### Your instructions
Look below for the line that has "- Title and subtitle is given". Set down the lines from there through the line that has "- Around 80", exactly as written.

▬▬▬▬▬▬

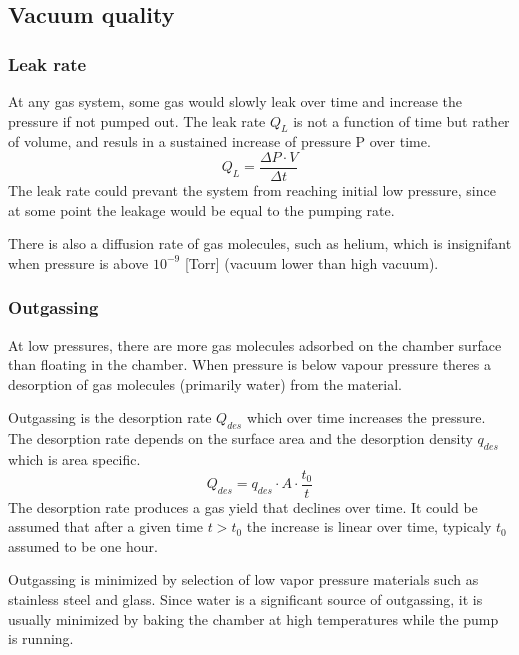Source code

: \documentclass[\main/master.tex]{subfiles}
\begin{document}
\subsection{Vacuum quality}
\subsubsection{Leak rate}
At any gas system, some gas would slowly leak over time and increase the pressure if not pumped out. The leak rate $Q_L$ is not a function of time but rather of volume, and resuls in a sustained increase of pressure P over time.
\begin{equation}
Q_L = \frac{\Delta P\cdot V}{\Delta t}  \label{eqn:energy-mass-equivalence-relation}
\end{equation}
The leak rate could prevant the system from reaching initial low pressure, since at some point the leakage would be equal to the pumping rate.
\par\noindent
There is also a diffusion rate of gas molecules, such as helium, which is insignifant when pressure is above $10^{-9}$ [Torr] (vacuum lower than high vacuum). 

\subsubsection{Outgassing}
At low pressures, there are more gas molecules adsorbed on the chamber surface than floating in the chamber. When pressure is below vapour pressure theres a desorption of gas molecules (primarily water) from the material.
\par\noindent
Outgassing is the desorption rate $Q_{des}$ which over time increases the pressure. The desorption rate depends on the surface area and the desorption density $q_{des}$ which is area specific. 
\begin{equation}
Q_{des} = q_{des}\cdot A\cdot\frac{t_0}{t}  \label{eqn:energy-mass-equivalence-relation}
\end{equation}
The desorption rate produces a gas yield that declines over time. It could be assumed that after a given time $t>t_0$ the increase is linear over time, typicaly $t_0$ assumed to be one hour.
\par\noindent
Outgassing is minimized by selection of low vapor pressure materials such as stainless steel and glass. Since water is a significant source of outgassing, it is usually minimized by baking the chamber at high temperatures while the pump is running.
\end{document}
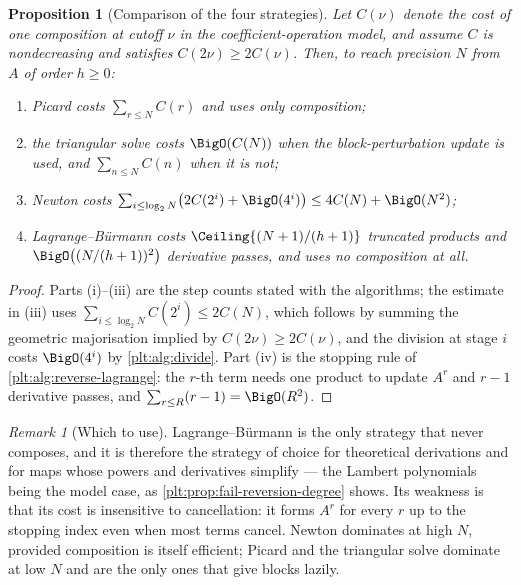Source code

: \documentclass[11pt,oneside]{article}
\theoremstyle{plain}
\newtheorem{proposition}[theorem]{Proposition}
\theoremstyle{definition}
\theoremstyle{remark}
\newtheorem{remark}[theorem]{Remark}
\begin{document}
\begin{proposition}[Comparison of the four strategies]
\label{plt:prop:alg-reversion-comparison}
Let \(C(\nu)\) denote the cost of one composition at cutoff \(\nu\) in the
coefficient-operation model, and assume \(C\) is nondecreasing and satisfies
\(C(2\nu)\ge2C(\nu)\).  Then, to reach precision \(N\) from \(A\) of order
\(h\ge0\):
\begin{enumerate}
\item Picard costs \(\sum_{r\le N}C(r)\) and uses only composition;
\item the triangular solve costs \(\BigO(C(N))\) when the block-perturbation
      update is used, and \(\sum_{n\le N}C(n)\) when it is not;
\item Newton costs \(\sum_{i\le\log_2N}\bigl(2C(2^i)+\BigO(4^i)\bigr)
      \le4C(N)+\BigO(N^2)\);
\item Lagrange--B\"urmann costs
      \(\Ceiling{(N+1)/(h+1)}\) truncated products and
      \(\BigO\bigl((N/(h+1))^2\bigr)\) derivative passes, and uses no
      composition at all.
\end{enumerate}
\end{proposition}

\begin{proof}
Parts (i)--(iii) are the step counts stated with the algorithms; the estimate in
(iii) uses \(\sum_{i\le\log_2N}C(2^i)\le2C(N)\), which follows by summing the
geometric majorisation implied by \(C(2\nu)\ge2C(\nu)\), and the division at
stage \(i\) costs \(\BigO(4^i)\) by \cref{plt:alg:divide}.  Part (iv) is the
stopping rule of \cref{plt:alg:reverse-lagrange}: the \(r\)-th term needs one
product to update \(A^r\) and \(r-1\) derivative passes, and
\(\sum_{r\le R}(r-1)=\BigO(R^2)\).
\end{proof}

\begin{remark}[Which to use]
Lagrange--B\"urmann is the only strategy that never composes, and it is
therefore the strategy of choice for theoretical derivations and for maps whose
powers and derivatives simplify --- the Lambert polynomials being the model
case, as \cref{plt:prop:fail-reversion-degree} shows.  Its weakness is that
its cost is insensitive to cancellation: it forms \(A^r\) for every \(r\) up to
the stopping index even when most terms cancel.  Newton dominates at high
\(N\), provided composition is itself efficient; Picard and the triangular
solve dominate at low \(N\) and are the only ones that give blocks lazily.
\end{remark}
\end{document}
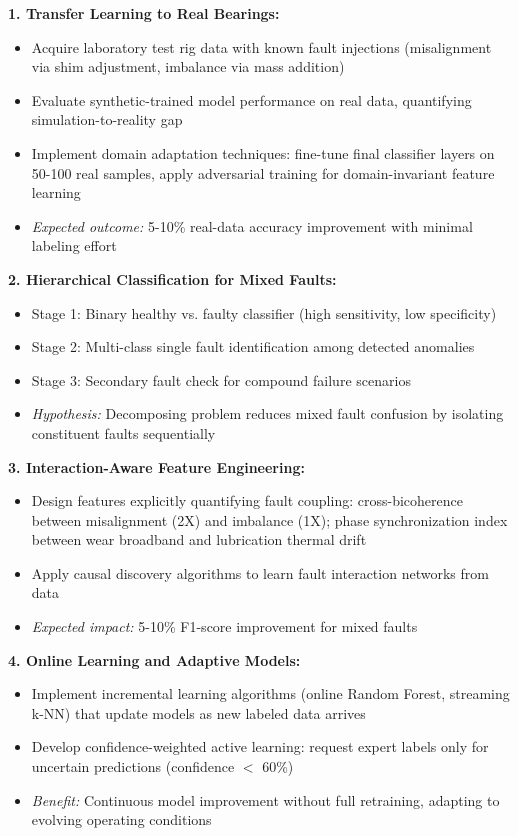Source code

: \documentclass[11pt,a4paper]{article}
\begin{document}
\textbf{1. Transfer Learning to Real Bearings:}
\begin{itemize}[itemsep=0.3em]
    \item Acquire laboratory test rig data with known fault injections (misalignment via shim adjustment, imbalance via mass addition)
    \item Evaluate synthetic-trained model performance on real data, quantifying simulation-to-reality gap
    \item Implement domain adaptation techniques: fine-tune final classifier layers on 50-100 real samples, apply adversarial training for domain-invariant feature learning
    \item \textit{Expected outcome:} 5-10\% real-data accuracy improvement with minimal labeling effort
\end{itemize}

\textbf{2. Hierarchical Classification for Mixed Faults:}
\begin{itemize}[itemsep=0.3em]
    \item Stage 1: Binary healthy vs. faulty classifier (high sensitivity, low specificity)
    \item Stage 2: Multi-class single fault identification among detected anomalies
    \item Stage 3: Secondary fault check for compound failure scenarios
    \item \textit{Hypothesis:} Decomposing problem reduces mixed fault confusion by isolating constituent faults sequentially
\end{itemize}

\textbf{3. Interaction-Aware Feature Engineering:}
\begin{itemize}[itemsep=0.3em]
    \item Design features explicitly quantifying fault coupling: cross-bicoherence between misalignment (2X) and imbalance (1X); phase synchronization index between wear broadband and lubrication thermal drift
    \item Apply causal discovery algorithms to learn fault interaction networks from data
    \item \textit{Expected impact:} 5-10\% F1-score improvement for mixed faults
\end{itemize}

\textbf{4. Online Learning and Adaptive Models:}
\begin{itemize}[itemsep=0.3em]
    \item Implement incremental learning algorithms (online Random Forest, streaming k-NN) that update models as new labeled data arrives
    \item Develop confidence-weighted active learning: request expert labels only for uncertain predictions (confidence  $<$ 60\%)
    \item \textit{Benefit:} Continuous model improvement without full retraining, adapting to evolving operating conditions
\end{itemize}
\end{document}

▬▬▬▬▬▬

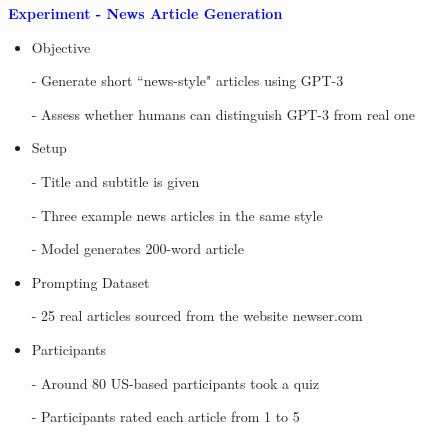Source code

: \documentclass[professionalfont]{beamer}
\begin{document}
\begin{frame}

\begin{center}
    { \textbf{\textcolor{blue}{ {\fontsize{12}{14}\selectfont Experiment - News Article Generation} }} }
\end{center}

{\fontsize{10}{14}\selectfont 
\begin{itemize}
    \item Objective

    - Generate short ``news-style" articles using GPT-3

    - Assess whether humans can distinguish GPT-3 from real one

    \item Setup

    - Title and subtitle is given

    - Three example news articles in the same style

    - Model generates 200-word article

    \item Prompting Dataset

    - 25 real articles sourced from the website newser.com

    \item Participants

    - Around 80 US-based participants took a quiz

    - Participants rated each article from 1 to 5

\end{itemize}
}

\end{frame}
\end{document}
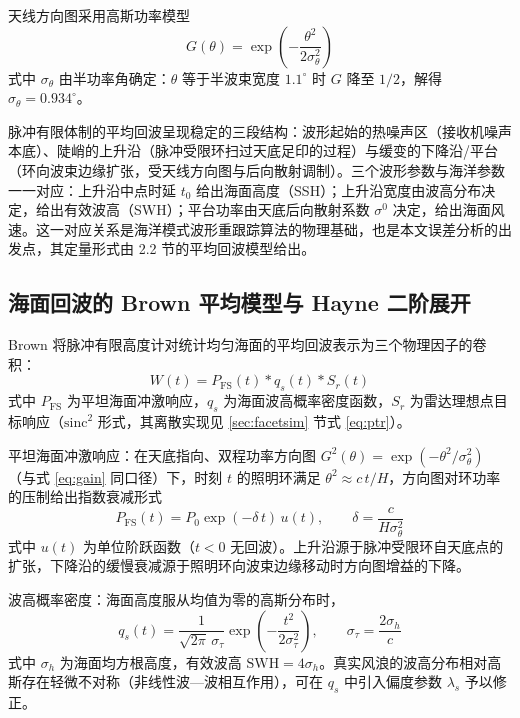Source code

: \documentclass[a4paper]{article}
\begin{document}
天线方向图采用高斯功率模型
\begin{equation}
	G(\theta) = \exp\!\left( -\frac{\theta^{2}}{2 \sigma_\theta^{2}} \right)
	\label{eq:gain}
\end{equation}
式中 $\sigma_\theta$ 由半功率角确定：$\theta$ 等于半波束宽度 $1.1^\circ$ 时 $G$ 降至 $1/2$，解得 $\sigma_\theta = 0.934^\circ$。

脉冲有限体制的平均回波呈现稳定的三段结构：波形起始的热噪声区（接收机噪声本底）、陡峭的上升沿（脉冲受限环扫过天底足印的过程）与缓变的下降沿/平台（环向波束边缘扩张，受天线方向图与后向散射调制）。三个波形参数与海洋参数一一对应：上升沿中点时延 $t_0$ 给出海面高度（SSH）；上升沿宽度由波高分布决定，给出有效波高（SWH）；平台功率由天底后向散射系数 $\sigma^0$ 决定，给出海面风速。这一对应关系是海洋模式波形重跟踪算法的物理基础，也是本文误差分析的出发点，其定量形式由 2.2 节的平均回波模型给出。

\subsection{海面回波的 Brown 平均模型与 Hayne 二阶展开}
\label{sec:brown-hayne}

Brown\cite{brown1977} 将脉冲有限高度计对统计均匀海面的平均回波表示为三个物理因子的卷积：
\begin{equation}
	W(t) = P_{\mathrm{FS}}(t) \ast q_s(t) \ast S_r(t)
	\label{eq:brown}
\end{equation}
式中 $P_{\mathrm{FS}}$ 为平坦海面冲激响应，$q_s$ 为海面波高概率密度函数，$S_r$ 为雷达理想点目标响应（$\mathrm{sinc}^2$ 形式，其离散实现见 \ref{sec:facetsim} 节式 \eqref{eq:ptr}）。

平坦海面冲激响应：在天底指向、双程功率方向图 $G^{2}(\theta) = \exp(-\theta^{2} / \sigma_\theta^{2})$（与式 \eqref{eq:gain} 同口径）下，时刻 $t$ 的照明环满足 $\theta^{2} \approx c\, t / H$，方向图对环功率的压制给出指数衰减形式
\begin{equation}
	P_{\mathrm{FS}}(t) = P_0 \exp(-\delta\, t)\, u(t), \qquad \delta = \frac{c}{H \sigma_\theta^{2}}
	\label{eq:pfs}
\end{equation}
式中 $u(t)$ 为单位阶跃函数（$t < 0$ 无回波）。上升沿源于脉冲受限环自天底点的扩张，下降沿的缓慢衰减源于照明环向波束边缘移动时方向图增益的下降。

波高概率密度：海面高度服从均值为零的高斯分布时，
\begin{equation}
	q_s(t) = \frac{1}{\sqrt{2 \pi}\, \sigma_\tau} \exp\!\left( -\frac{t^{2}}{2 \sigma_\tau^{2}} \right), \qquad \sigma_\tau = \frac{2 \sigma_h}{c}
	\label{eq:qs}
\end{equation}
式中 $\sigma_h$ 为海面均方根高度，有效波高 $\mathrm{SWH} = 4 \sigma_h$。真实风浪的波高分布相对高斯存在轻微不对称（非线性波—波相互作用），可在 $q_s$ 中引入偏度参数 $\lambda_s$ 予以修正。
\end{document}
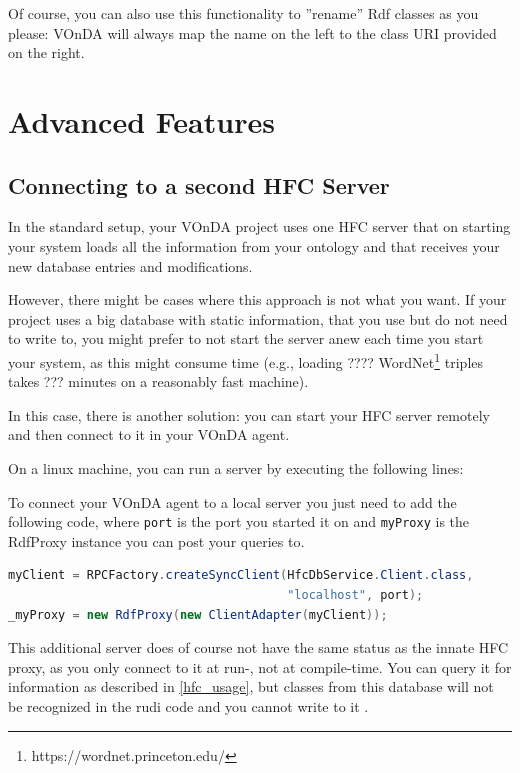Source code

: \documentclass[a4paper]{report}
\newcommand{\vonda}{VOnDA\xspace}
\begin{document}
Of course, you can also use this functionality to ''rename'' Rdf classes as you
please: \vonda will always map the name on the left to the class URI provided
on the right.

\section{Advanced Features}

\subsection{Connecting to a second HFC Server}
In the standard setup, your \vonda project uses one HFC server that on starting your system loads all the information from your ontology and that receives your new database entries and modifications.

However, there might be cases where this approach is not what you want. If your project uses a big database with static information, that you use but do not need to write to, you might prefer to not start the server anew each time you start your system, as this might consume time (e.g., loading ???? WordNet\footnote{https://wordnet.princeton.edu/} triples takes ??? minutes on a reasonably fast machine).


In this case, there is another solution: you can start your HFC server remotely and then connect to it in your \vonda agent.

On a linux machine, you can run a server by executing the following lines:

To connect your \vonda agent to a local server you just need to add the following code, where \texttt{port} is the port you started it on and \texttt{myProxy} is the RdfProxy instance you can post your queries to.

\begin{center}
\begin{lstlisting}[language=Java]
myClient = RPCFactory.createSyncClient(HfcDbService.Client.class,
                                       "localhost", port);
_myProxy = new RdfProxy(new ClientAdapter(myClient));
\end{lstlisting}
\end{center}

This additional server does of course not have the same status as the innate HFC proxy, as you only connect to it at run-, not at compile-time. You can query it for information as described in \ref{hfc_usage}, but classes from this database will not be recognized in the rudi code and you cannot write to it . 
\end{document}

▬▬▬▬▬▬

### Exercise answer
    - Title and subtitle is given

    - Three example news articles in the same style

    - Model generates 200-word article

    \item Prompting Dataset

    - 25 real articles sourced from the website newser.com

    \item Participants

    - Around 80 US-based participants took a quiz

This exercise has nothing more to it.